Les auberges de jeunesse « après »
Les auberges de jeunesse semblent tomber dans une « craque » dans tous les plans de réouverture du gouvernement. On prévoit les mesures pour les hôtels, les restaurants, les activités sportives, mais à ce stade-ci, au Québec, les auberges n’ont pas le droit d’ouvrir de nouveau. Bizarrement, dans les autres provinces, HI Canada a le feu vert. « Il y a beaucoup de demandes pour les auberges dans les Rocheuses qui se préparent à ouvrir le 29 juin, nous sommes dans les préparatifs de ce côté, » dit Gaël. Évidemment, les auberges n’ouvriront pas « comme avant » tout de suite. Les cuisines seront majoritairement fermées, les espaces communs auront des restrictions précises quant à leurs utilisations mais au moins, les voyageurs pourront y séjourner.
L’auberge festive le Sea Shack en Gaspésie annonce tant qu’à elle sa réouverture: « les auberges qui peuvent ouvrir n’ont pas qu’un seul permis d’opération comme auberge. Donc ils offrent l’accès à leurs chalets ou sites de camping, mais les dortoirs et lieux communs demeurent fermés pour le moment », précise Gaël.
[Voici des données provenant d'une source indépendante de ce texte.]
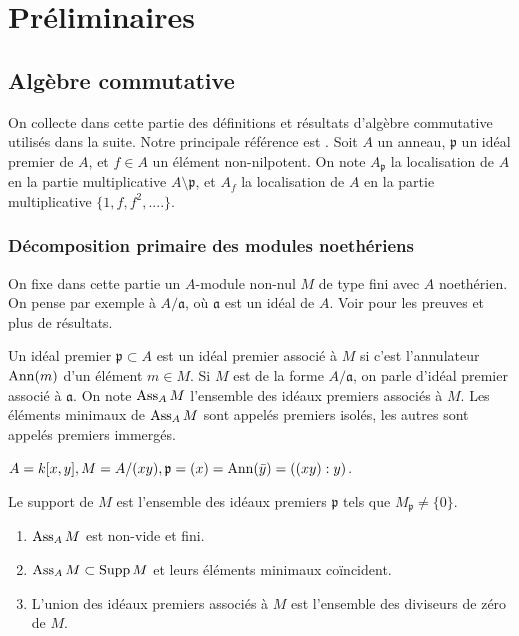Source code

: \chapter{Préliminaires}

\section{Algèbre commutative}

On collecte dans cette partie des définitions et résultats d'algèbre commutative utilisés dans la suite. Notre principale référence est \cite{Matsumura}. Soit $A$ un anneau, $\mathfrak{p}$ un idéal premier de $A$, et $f\in A$ un élément non-nilpotent. On note $A_\mathfrak{p}$ la localisation de $A$ en la partie multiplicative $A\setminus \mathfrak{p}$, et $A_f$ la localisation de $A$ en la partie multiplicative $\lbrace 1, f, f^2, ....\rbrace$.


\subsection{Décomposition primaire des modules noethériens}

On fixe dans cette partie un $A$-module non-nul $M$ de type fini avec $A$ noethérien. On pense par exemple à $A/\mathfrak{a}$, où $\mathfrak{a}$ est un idéal de $A$. Voir \cite[Chap. 6]{Matsumura} pour les preuves et plus de résultats.

\begin{defn}
Un idéal premier $\mathfrak{p}\subset A$ est un idéal premier associé à $M$ si c'est l'annulateur $\operatorname{Ann}(m)$ d'un élément $m\in M$. Si $M$ est de la forme $A/\mathfrak{a}$, on parle d'idéal premier associé à $\mathfrak{a}$. On note $\operatorname{Ass}_AM$ l'ensemble des idéaux premiers associés à $M$. Les éléments minimaux de $\operatorname{Ass}_AM$ sont appelés premiers isolés, les autres sont appelés premiers immergés.
\end{defn}

\begin{ex}
$A=k[x,y], M=A/(xy),\mathfrak{p}=(x)=\operatorname{Ann}(\bar{y})=((xy):y)$.
\end{ex}

\begin{defn}
Le support de $M$ est l'ensemble des idéaux premiers $\mathfrak{p}$ tels que $M_\mathfrak{p}\neq \lbrace 0\rbrace$.
\end{defn}

\begin{prop}\label{AssociatedPrimesProp1}
\begin{enumerate}
\item $\operatorname{Ass}_A M$ est non-vide et fini.
\item $\operatorname{Ass}_A M\subset \operatorname{Supp} M$ et leurs éléments minimaux coïncident.
\item L'union des idéaux premiers associés à $M$ est l'ensemble des diviseurs de zéro de $M$.
\end{enumerate}
\end{prop}

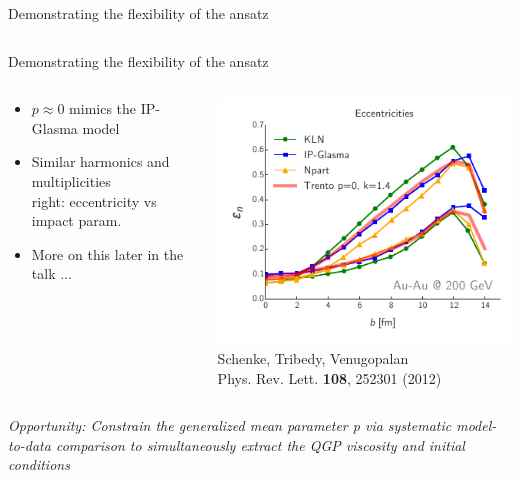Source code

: \documentclass[svgnames]{beamer}
\begin{document}
\begin{frame}{Demonstrating the flexibility of the ansatz}
\begin{columns}
\begin{column}{0.4\textwidth}
  \end{column}

 \end{columns}

\end{frame}

\begin{frame}[t]{Demonstrating the flexibility of the ansatz}
  \begin{columns}
   \begin{column}{0.55\textwidth}
    \vspace{-1 in}
    \begin{itemize}
     \item $p \approx 0$ mimics the IP-Glasma model
     \vspace{0.05 in}
     \item Similar harmonics and multiplicities \\
	  right: eccentricity vs impact param. \\
     \vspace{0.05 in}
     \item More on this later in the talk ...
    \end{itemize}
   \end{column}
   \begin{column}{0.45\textwidth}
    \centering 
    \vspace{0.05 in}
    \includegraphics[width=\columnwidth]{trento-v-glasma} \\
    {\scriptsize Schenke, Tribedy, Venugopalan \\ Phys. Rev. Lett.  {\bf 108}, 252301 (2012) }
   \end{column}

  \end{columns}
  
  \vspace{0.2 in}
  \emph{Opportunity: Constrain the generalized mean parameter p via systematic model-to-data comparison to simultaneously extract the QGP viscosity and 
    initial conditions}


  
\end{frame}
\end{document}
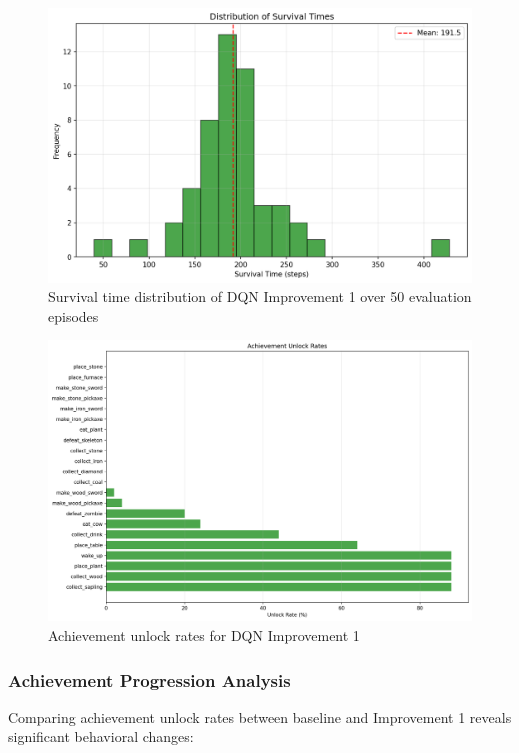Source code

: \documentclass[twocolumn]{article}
\begin{document}
\begin{figure}[H]
    \centering
    \includegraphics[width=0.8\linewidth]{images/DQNImporv1survival_distribution.png}
    \caption{Survival time distribution of DQN Improvement 1 over 50 evaluation episodes}
    \label{fig:dqn_improv1_survival}
\end{figure}

\begin{figure}[H]
    \centering
    \includegraphics[width=0.8\linewidth]{images/DQNimprov1achievement_rates.png}
    \caption{Achievement unlock rates for DQN Improvement 1}
    \label{fig:dqn_improv1_achievements}
\end{figure}

\subsubsection*{Achievement Progression Analysis}

Comparing achievement unlock rates between baseline and Improvement 1 reveals significant behavioral changes:
\end{document}
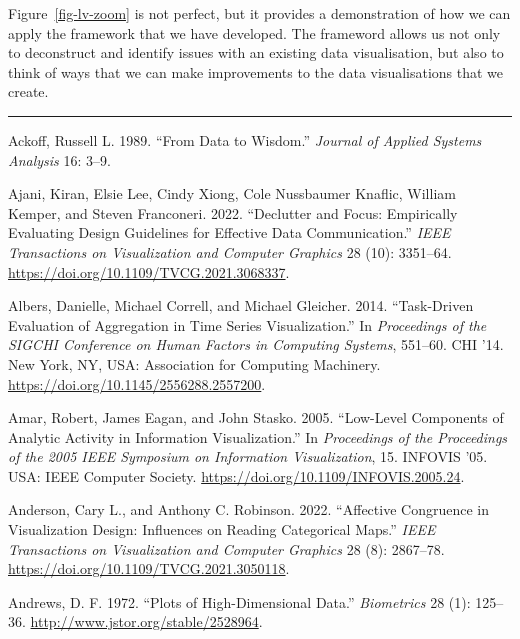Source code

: \documentclass[
  letterpaper,
  DIV=11,
  numbers=noendperiod]{scrreprt}
\newlength{\cslhangindent}
\newenvironment{CSLReferences}[2] %
 {\begin{list}{}{%
  \setlength{\itemindent}{0pt}
  \setlength{\leftmargin}{0pt}
  \setlength{\parsep}{0pt}
  \ifodd #1
   \setlength{\leftmargin}{\cslhangindent}
   \setlength{\itemindent}{-1\cslhangindent}
  \fi
  \setlength{\itemsep}{#2\baselineskip}}}
 {\end{list}}
\begin{document}
Figure~\ref{fig-lv-zoom} is not perfect, but it provides a demonstration
of how we can apply the framework that we have developed. The frameword
allows us not only to deconstruct and identify issues with an existing
data visualisation, but also to think of ways that we can make
improvements to the data visualisations that we create.

\begin{center}\rule{0.5\linewidth}{0.5pt}\end{center}

\theendnotes

\label{refs}
\begin{CSLReferences}{1}{0}
Ackoff, Russell L. 1989. {``From Data to Wisdom.''} \emph{Journal of
Applied Systems Analysis} 16: 3--9.

Ajani, Kiran, Elsie Lee, Cindy Xiong, Cole Nussbaumer Knaflic, William
Kemper, and Steven Franconeri. 2022. {``Declutter and Focus: Empirically
Evaluating Design Guidelines for Effective Data Communication.''}
\emph{IEEE Transactions on Visualization and Computer Graphics} 28 (10):
3351--64. \url{https://doi.org/10.1109/TVCG.2021.3068337}.

Albers, Danielle, Michael Correll, and Michael Gleicher. 2014.
{``Task-Driven Evaluation of Aggregation in Time Series
Visualization.''} In \emph{Proceedings of the SIGCHI Conference on Human
Factors in Computing Systems}, 551--60. CHI '14. New York, NY, USA:
Association for Computing Machinery.
\url{https://doi.org/10.1145/2556288.2557200}.

Amar, Robert, James Eagan, and John Stasko. 2005. {``Low-Level
Components of Analytic Activity in Information Visualization.''} In
\emph{Proceedings of the Proceedings of the 2005 IEEE Symposium on
Information Visualization}, 15. INFOVIS '05. USA: IEEE Computer Society.
\url{https://doi.org/10.1109/INFOVIS.2005.24}.

Anderson, Cary L., and Anthony C. Robinson. 2022. {``Affective
Congruence in Visualization Design: Influences on Reading Categorical
Maps.''} \emph{IEEE Transactions on Visualization and Computer Graphics}
28 (8): 2867--78. \url{https://doi.org/10.1109/TVCG.2021.3050118}.

Andrews, D. F. 1972. {``Plots of High-Dimensional Data.''}
\emph{Biometrics} 28 (1): 125--36.
\url{http://www.jstor.org/stable/2528964}.


\end{CSLReferences}
\end{document}
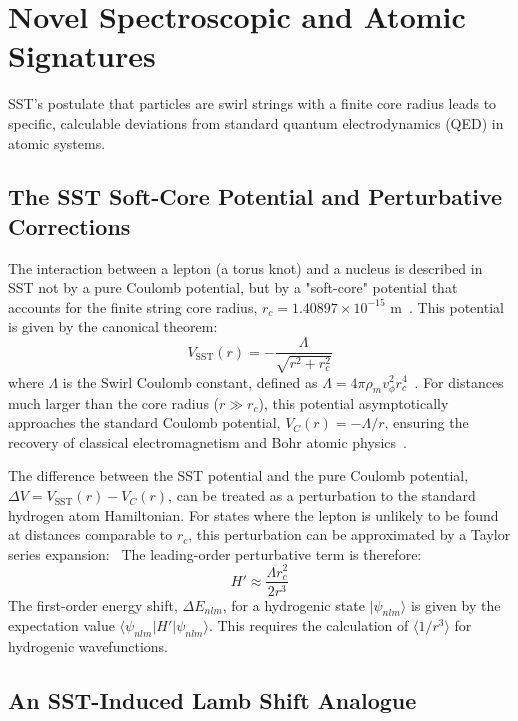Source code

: \documentclass[11pt, a4paper]{article}
\begin{document}
\section{Novel Spectroscopic and Atomic Signatures}

    SST's postulate that particles are swirl strings with a finite core radius leads to specific, calculable deviations from standard quantum electrodynamics (QED) in atomic systems.

    \subsection{The SST Soft-Core Potential and Perturbative Corrections}

        The interaction between a lepton (a torus knot) and a nucleus is described in SST not by a pure Coulomb potential, but by a "soft-core" potential that accounts for the finite string core radius, $r_c = 1.40897 \times 10^{-15}$ m~\cite{sst_canon}. This potential is given by the canonical theorem:
        \begin{equation}
        V_{\text{SST}}(r) = -\frac{\Lambda}{\sqrt{r^2 + r_c^2}}
        \end{equation}
        where $\Lambda$ is the Swirl Coulomb constant, defined as $\Lambda = 4\pi\rho_{m}v_{\phi}^{2}r_{c}^{4}$~\cite{sst_canon}. For distances much larger than the core radius ($r \gg r_c$), this potential asymptotically approaches the standard Coulomb potential, $V_C(r) = -\Lambda/r$, ensuring the recovery of classical electromagnetism and Bohr atomic physics~\cite{sst_canon}.

        The difference between the SST potential and the pure Coulomb potential, $\Delta V = V_{\text{SST}}(r) - V_C(r)$, can be treated as a perturbation to the standard hydrogen atom Hamiltonian. For states where the lepton is unlikely to be found at distances comparable to $r_c$, this perturbation can be approximated by a Taylor series expansion:
        \
        The leading-order perturbative term is therefore:
        \begin{equation}
        H' \approx \frac{\Lambda r_c^2}{2r^3}
        \end{equation}
        The first-order energy shift, $\Delta E_{nlm}$, for a hydrogenic state $|\psi_{nlm}\rangle$ is given by the expectation value $\langle\psi_{nlm}| H' |\psi_{nlm}\rangle$. This requires the calculation of $\langle 1/r^3 \rangle$ for hydrogenic wavefunctions.

    \subsection{An SST-Induced Lamb Shift Analogue}
\end{document}

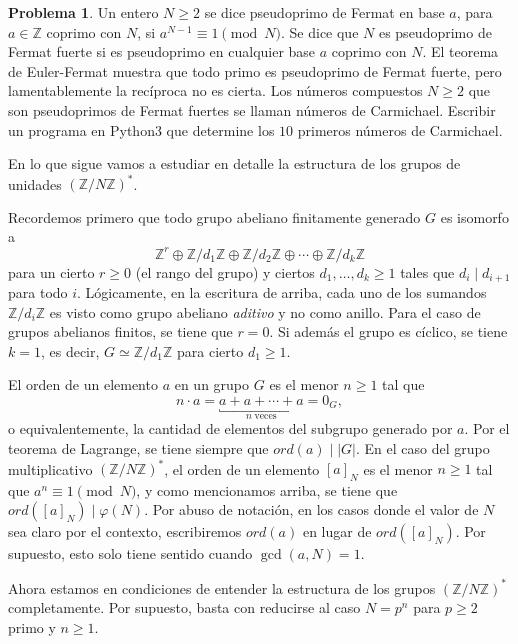 \documentclass[a4paper, 11pt]{article}
\newcommand{\ZZ}{\mathbb{Z}}
\newcounter{numerodetema}
\theoremstyle{plain}
\theoremstyle{definition}
\newtheorem{prob}{Problema}[numerodetema]
\begin{document}
\begin{prob}\label{prob:carmichael}
Un entero $N\geq 2$ se dice pseudoprimo de Fermat en base $a$, para $a\in\ZZ$
coprimo con $N$, si $a^{N-1}\equiv 1\pmod{N}$. Se dice que $N$ es pseudoprimo
de Fermat fuerte si es pseudoprimo en cualquier base $a$ coprimo con $N$.
El teorema de Euler-Fermat muestra que todo primo es pseudoprimo de Fermat
fuerte, pero lamentablemente la recíproca no es cierta. Los números compuestos
$N\geq 2$ que son pseudoprimos de Fermat fuertes se llaman números de Carmichael.
Escribir un programa en Python3 que determine los $10$ primeros números de
Carmichael.
\end{prob}

\bigskip

En lo que sigue vamos a estudiar en detalle la estructura de los grupos
de unidades $(\ZZ/N\ZZ)^*$.

\bigskip

Recordemos primero que todo grupo abeliano finitamente generado $G$ es
isomorfo a
\[
   \ZZ^r\oplus\ZZ/d_1\ZZ\oplus\ZZ/d_2\ZZ\oplus\cdots\oplus\ZZ/d_k\ZZ
\]
para un cierto $r\geq 0$ (el rango del grupo) y ciertos $d_1,\ldots,d_k\geq 1$
tales que $d_i\mid d_{i+1}$ para todo $i$. Lógicamente, en la escritura
de arriba, cada uno de los sumandos $\ZZ/d_i\ZZ$ es visto como grupo
abeliano \emph{aditivo} y no como anillo. Para el caso de grupos abelianos
finitos, se tiene que $r=0$. Si además el grupo es cíclico, se tiene $k=1$,
es decir, $G\simeq\ZZ/d_1\ZZ$ para cierto $d_1\geq 1$.

\bigskip

El orden de un elemento $a$ en un grupo $G$ es el menor $n\geq 1$ tal que
\[n\cdot a=\underbracket{a+a+\cdots+a}_{n\;\text{veces}}=0_G,\] o
equivalentemente, la cantidad de elementos del subgrupo generado por $a$.
Por el teorema de Lagrange, se tiene siempre que $ord(a)\mid|G|$. En el caso
del grupo multiplicativo $(\ZZ/N\ZZ)^*$, el orden de un elemento $[a]_N$ es el
menor $n\geq 1$ tal que $a^n\equiv1\pmod{N}$, y como mencionamos arriba, se
tiene que $ord([a]_N)\mid\varphi(N)$. Por abuso de notación, en los casos donde
el valor de $N$ sea claro por el contexto, escribiremos $ord(a)$ en lugar
de $ord([a]_N)$. Por supuesto, esto solo tiene sentido cuando $\gcd(a,N)=1$.

\bigskip

Ahora estamos en condiciones de entender la estructura de los grupos
$(\ZZ/N\ZZ)^*$ completamente. Por supuesto, basta con reducirse al
caso $N=p^n$ para $p\geq 2$ primo y $n\geq 1$.
\end{document}
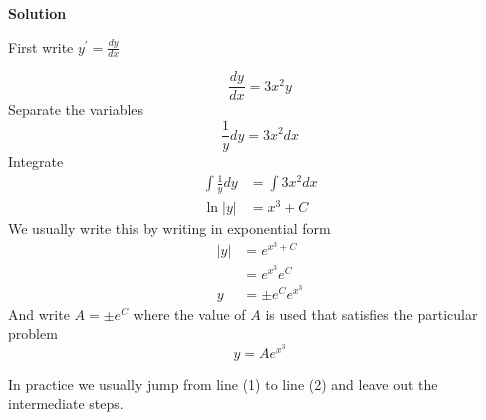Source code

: \textbf{Solution} 

First write $y^{ \prime } =\frac{d y}{d x}$ 

\begin{equation*}\frac{d y}{d x} =3 x^{2} y
\end{equation*}Separate the variables
\begin{equation*}\frac{1}{y} d y =3 x^{2} d x
\end{equation*}Integrate
\begin{align}\int \frac{1}{y} d y &    = \int 3 x^{2} d x \nonumber  \\
\ln  \left \vert y\right \vert  &    = x^{3} +C \tag{1}\end{align}We usually write this by writing in exponential form
\begin{align*}\left \vert y\right \vert  &    = e^{x^{3} +C} \\
 &    = e^{x^{3}} e^{C} \\
y &    =  \pm e^{C} e^{x^{3}}\end{align*}And write $A = \pm e^{C}$ where the value of $A$ is used that satisfies the particular problem
\begin{equation}y =A e^{x^{3}}\tag{2}
\end{equation}

In practice we usually jump from line (1) to line (2) and leave out the intermediate steps. 

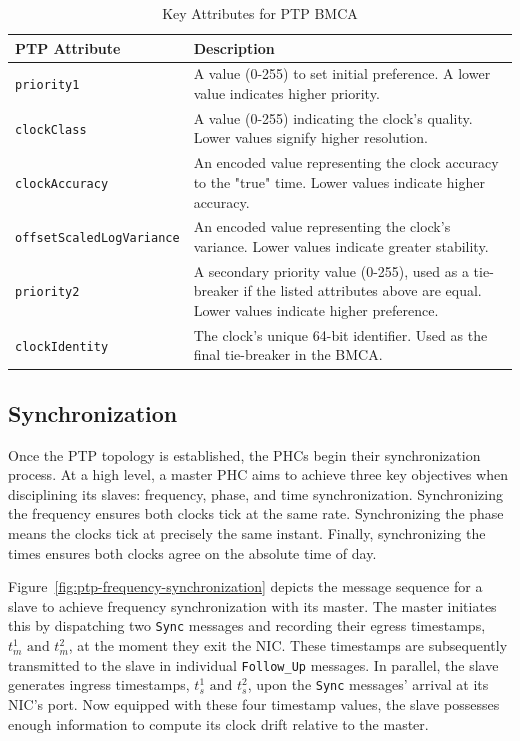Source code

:\begin{table}[htbp]
    \centering
    \renewcommand{\arraystretch}{1.2}
    \begin{tabular}{l p{8cm}}
        \toprule
        \textbf{PTP Attribute} & \textbf{Description} \\
        \midrule
        \texttt{priority1} & A value (0-255) to set initial preference. A lower value indicates higher priority. \\
        \texttt{clockClass} & A value (0-255) indicating the clock's quality. Lower values signify higher resolution. \\
        \texttt{clockAccuracy} & An encoded value representing the clock accuracy to the "true" time. Lower values indicate higher accuracy. \\
        \texttt{offsetScaledLogVariance} & An encoded value representing the clock's variance. Lower values indicate greater stability. \\
        \texttt{priority2} & A secondary priority value (0-255), used as a tie-breaker if the listed attributes above are equal. Lower values indicate higher preference. \\
        \texttt{clockIdentity} & The clock's unique 64-bit identifier. Used as the final tie-breaker in the \ac{BMCA}. \\
        \bottomrule
    \end{tabular}
    \caption{Key Attributes for \ac{PTP} \ac{BMCA}}
    \label{tab:bmca-attributes}
\end{table}

\subsection{Synchronization}
\label{subsec:synchronization}
Once the \ac{PTP} topology is established, the \ac{PHC}s begin their synchronization process. At a high level, a master \ac{PHC} aims to achieve three key objectives when disciplining its slaves: frequency, phase, and time synchronization. Synchronizing the frequency ensures both clocks tick at the same rate. Synchronizing the phase means the clocks tick at precisely the same instant. Finally, synchronizing the times ensures both clocks agree on the absolute time of day.

Figure~\ref{fig:ptp-frequency-synchronization} depicts the message sequence for a slave to achieve frequency synchronization with its master. The master initiates this by dispatching two \texttt{Sync} messages and recording their egress timestamps, $t_{m}^{1} \text{ and } t_{m}^{2}$, at the moment they exit the \ac{NIC}. These timestamps are subsequently transmitted to the slave in individual \texttt{Follow\_Up} messages. In parallel, the slave generates ingress timestamps, $t_{s}^{1} \text{ and } t_{s}^{2}$, upon the \texttt{Sync} messages' arrival at its \ac{NIC}'s port. Now equipped with these four timestamp values, the slave possesses enough information to compute its clock drift relative to the master.

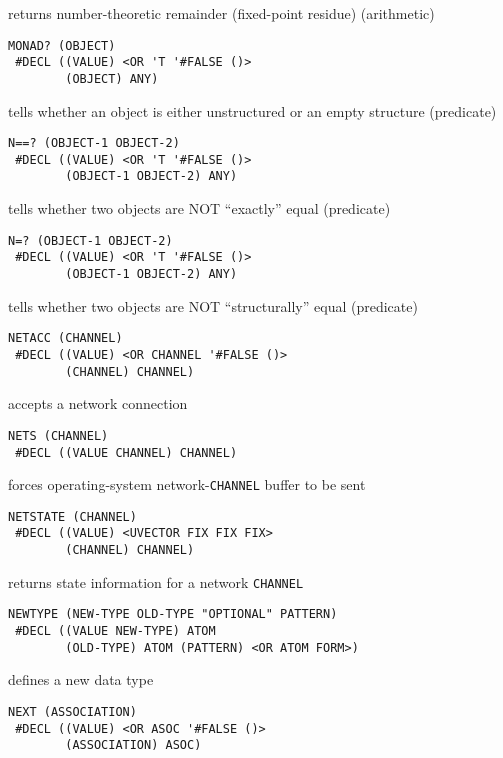 \documentclass[a4paper]{scrbook}
\begin{document}
returns number-theoretic remainder (fixed-point residue) (arithmetic)

\begin{verbatim}
MONAD? (OBJECT)
 #DECL ((VALUE) <OR 'T '#FALSE ()>
        (OBJECT) ANY)
\end{verbatim}

tells whether an object is either unstructured or an empty structure (predicate)

\begin{verbatim}
N==? (OBJECT-1 OBJECT-2)
 #DECL ((VALUE) <OR 'T '#FALSE ()>
        (OBJECT-1 OBJECT-2) ANY)
\end{verbatim}

tells whether two objects are NOT ``exactly'' equal (predicate)

\begin{verbatim}
N=? (OBJECT-1 OBJECT-2)
 #DECL ((VALUE) <OR 'T '#FALSE ()>
        (OBJECT-1 OBJECT-2) ANY)
\end{verbatim}

tells whether two objects are NOT ``structurally'' equal (predicate)

\begin{verbatim}
NETACC (CHANNEL)
 #DECL ((VALUE) <OR CHANNEL '#FALSE ()>
        (CHANNEL) CHANNEL)
\end{verbatim}

accepts a network connection

\begin{verbatim}
NETS (CHANNEL)
 #DECL ((VALUE CHANNEL) CHANNEL)
\end{verbatim}

forces operating-system network-\texttt{CHANNEL} buffer to be sent

\begin{verbatim}
NETSTATE (CHANNEL)
 #DECL ((VALUE) <UVECTOR FIX FIX FIX>
        (CHANNEL) CHANNEL)
\end{verbatim}

returns state information for a network \texttt{CHANNEL}

\begin{verbatim}
NEWTYPE (NEW-TYPE OLD-TYPE "OPTIONAL" PATTERN)
 #DECL ((VALUE NEW-TYPE) ATOM
        (OLD-TYPE) ATOM (PATTERN) <OR ATOM FORM>)
\end{verbatim}

defines a new data type

\begin{verbatim}
NEXT (ASSOCIATION)
 #DECL ((VALUE) <OR ASOC '#FALSE ()>
        (ASSOCIATION) ASOC)
\end{verbatim}
\end{document}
Je me demande toutefois de quelle façon on peut réinventer le concept d’auberge de jeunesse, autant en ville qu’en région. Bien sûr, il y a les chambres privées qui peuvent être louées dans les règles de l’art mais les auberges sans dortoir, ce n’est pas vraiment une auberge non?
Gaël m’explique que « les auberges dans les grands centres sont définitivement plus problématiques. Les gens quittent la ville, ces établissements sont situés au cœur même des épicentres de la pandémie et n’ont pas d’espace extérieurs aménagés permettant la distanciation. Par contre, les auberges en régions (La Malbaie, Griffon, le Sea Shack) ont plus de facilité à se réorienter avec des activités extérieures où des chapiteaux pourront être installés pour la nourriture. Les voyageurs seront incités à passer du temps dehors, sur le bord de la plage, autour d’un feu, respectant ainsi le 2 mètres de distance.
On évolue aussi avec la demande. On n’ouvrira peut-être pas de dortoirs dans toutes les auberges mais si on sent une demande pour un produit plus abordable et accessible, et que les gens sont confortables de dormir en dortoir à 50% de capacité avec une distance entre chaque lit, on va y aller au cas par cas. »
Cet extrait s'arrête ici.